** Opening SUPPLIED MATERIAL block **
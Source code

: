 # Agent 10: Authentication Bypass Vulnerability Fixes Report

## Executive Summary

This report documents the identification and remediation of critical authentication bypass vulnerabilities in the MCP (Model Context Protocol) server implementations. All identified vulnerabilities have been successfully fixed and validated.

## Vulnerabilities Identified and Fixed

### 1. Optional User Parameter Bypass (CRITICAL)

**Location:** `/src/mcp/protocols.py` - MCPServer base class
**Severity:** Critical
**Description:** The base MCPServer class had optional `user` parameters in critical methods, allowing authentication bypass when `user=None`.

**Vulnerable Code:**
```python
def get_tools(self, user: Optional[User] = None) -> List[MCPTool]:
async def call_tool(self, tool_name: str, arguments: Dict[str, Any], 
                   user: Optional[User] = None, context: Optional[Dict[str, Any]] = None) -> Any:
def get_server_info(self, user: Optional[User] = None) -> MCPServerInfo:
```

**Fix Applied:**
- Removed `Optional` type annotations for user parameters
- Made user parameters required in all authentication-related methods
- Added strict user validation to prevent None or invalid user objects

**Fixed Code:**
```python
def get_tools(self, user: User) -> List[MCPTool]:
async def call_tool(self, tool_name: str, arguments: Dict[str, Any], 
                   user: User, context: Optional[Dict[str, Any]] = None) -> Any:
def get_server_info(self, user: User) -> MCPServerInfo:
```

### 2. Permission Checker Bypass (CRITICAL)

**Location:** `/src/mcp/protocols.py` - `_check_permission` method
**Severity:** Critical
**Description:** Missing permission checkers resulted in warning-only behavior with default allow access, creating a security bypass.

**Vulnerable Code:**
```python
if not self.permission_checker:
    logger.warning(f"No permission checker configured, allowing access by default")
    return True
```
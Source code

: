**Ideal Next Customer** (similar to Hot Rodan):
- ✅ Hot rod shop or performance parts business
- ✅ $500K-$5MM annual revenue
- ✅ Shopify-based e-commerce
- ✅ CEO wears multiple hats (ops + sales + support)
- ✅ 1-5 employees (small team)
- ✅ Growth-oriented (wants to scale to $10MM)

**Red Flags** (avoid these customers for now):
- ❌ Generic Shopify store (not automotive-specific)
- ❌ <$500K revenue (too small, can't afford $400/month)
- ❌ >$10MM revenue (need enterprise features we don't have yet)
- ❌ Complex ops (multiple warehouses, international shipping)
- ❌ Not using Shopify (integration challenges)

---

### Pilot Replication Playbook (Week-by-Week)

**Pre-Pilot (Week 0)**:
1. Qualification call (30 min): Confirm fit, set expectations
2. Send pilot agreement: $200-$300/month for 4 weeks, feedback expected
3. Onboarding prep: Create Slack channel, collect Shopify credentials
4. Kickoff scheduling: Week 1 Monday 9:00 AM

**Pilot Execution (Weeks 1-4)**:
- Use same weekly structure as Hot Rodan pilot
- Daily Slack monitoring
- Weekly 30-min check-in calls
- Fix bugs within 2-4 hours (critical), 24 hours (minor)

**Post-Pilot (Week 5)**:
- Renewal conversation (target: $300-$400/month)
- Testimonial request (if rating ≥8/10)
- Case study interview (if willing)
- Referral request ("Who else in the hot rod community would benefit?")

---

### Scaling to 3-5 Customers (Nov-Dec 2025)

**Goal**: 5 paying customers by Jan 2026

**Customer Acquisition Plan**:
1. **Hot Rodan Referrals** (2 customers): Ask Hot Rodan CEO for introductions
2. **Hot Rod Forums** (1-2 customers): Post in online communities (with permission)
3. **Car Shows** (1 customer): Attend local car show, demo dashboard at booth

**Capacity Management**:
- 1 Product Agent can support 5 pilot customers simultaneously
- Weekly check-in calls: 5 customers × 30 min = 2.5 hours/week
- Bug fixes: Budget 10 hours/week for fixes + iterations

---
** Closing SUPPLIED MATERIAL block **
§ **EXERCISE DESCRIPTION**:
Each line above should be output exactly as written.

§ **THE COMPLETED TASK**:
Source code

: # Agent 10: Authentication Bypass Vulnerability Fixes Report

## Executive Summary

This report documents the identification and remediation of critical authentication bypass vulnerabilities in the MCP (Model Context Protocol) server implementations. All identified vulnerabilities have been successfully fixed and validated.

## Vulnerabilities Identified and Fixed

### 1. Optional User Parameter Bypass (CRITICAL)

**Location:** `/src/mcp/protocols.py` - MCPServer base class
**Severity:** Critical
**Description:** The base MCPServer class had optional `user` parameters in critical methods, allowing authentication bypass when `user=None`.

**Vulnerable Code:**
```python
def get_tools(self, user: Optional[User] = None) -> List[MCPTool]:
async def call_tool(self, tool_name: str, arguments: Dict[str, Any], 
                   user: Optional[User] = None, context: Optional[Dict[str, Any]] = None) -> Any:
def get_server_info(self, user: Optional[User] = None) -> MCPServerInfo:
```

**Fix Applied:**
- Removed `Optional` type annotations for user parameters
- Made user parameters required in all authentication-related methods
- Added strict user validation to prevent None or invalid user objects

**Fixed Code:**
```python
def get_tools(self, user: User) -> List[MCPTool]:
async def call_tool(self, tool_name: str, arguments: Dict[str, Any], 
                   user: User, context: Optional[Dict[str, Any]] = None) -> Any:
def get_server_info(self, user: User) -> MCPServerInfo:
```

### 2. Permission Checker Bypass (CRITICAL)

**Location:** `/src/mcp/protocols.py` - `_check_permission` method
**Severity:** Critical
**Description:** Missing permission checkers resulted in warning-only behavior with default allow access, creating a security bypass.

**Vulnerable Code:**
```python
if not self.permission_checker:
    logger.warning(f"No permission checker configured, allowing access by default")
    return True
```
Source code

:**Ideal Next Customer** (similar to Hot Rodan):
- ✅ Hot rod shop or performance parts business
- ✅ $500K-$5MM annual revenue
- ✅ Shopify-based e-commerce
- ✅ CEO wears multiple hats (ops + sales + support)
- ✅ 1-5 employees (small team)
- ✅ Growth-oriented (wants to scale to $10MM)

**Red Flags** (avoid these customers for now):
- ❌ Generic Shopify store (not automotive-specific)
- ❌ <$500K revenue (too small, can't afford $400/month)
- ❌ >$10MM revenue (need enterprise features we don't have yet)
- ❌ Complex ops (multiple warehouses, international shipping)
- ❌ Not using Shopify (integration challenges)

---

### Pilot Replication Playbook (Week-by-Week)

**Pre-Pilot (Week 0)**:
1. Qualification call (30 min): Confirm fit, set expectations
2. Send pilot agreement: $200-$300/month for 4 weeks, feedback expected
3. Onboarding prep: Create Slack channel, collect Shopify credentials
4. Kickoff scheduling: Week 1 Monday 9:00 AM

**Pilot Execution (Weeks 1-4)**:
- Use same weekly structure as Hot Rodan pilot
- Daily Slack monitoring
- Weekly 30-min check-in calls
- Fix bugs within 2-4 hours (critical), 24 hours (minor)

**Post-Pilot (Week 5)**:
- Renewal conversation (target: $300-$400/month)
- Testimonial request (if rating ≥8/10)
- Case study interview (if willing)
- Referral request ("Who else in the hot rod community would benefit?")

---

### Scaling to 3-5 Customers (Nov-Dec 2025)

**Goal**: 5 paying customers by Jan 2026

**Customer Acquisition Plan**:
1. **Hot Rodan Referrals** (2 customers): Ask Hot Rodan CEO for introductions
2. **Hot Rod Forums** (1-2 customers): Post in online communities (with permission)
3. **Car Shows** (1 customer): Attend local car show, demo dashboard at booth

**Capacity Management**:
- 1 Product Agent can support 5 pilot customers simultaneously
- Weekly check-in calls: 5 customers × 30 min = 2.5 hours/week
- Bug fixes: Budget 10 hours/week for fixes + iterations

---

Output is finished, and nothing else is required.